Stored data
**********

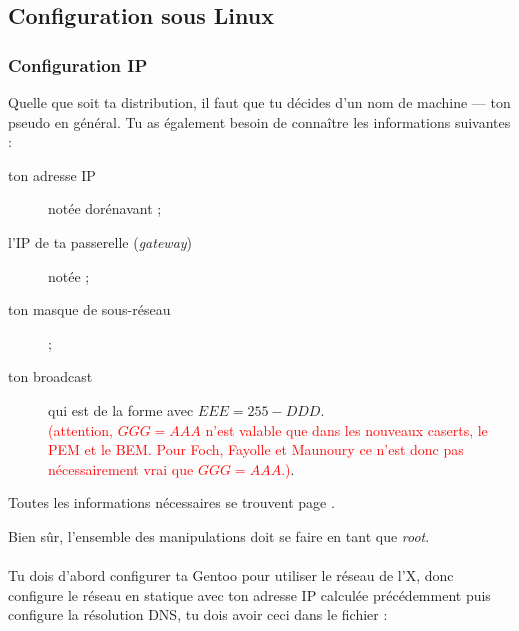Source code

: 


\subsection{Configuration sous Linux}

\subsubsection{Configuration IP}
Quelle que soit ta distribution, il faut que tu d\'ecides d'un nom de
machine --- ton pseudo en g\'en\'eral. Tu as \'egalement besoin de
conna\^itre les informations suivantes :
\begin{description}
  \item [ton adresse IP] not\'ee dor\'enavant  ;
  \item [l'IP de ta passerelle (\emph{gateway})] not\'ee  ;
  \item [ton masque de sous-r\'eseau]  ;
  \item [ton broadcast] qui est de la forme  avec $EEE = 255 - DDD$. \\
        \textcolor{red}{(attention, $GGG = AAA$ n'est valable que dans les nouveaux caserts, le PEM et le BEM. Pour Foch, Fayolle et Maunoury ce n'est donc pas n\'ecessairement vrai que $GGG =
        AAA$.)}.
\end{description}

Toutes les informations n\'ecessaires se trouvent page
\pageref{calcul_ip}.

Bien s\^ur, l'ensemble des manipulations doit se faire en tant que \emph{root}.


\paragraph{}

Tu dois d'abord configurer ta Gentoo pour utiliser le r\'eseau de l'X, donc configure le réseau en statique avec ton adresse IP calcul\'ee pr\'ec\'edemment puis
configure la r\'esolution DNS, tu dois avoir ceci dans le fichier  :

**********

> _Exercise instructions_:
From the first line of the entries above through the line with "[l'IP de ta", set down each line exactly and drop the pictures.

> _Answer to this exercise_:
Source code

: 


\subsection{Configuration sous Linux}

\subsubsection{Configuration IP}
Quelle que soit ta distribution, il faut que tu d\'ecides d'un nom de
machine --- ton pseudo en g\'en\'eral. Tu as \'egalement besoin de
conna\^itre les informations suivantes :
\begin{description}
  \item [ton adresse IP] not\'ee dor\'enavant  ;
  \item [l'IP de ta passerelle (\emph{gateway})] not\'ee  ;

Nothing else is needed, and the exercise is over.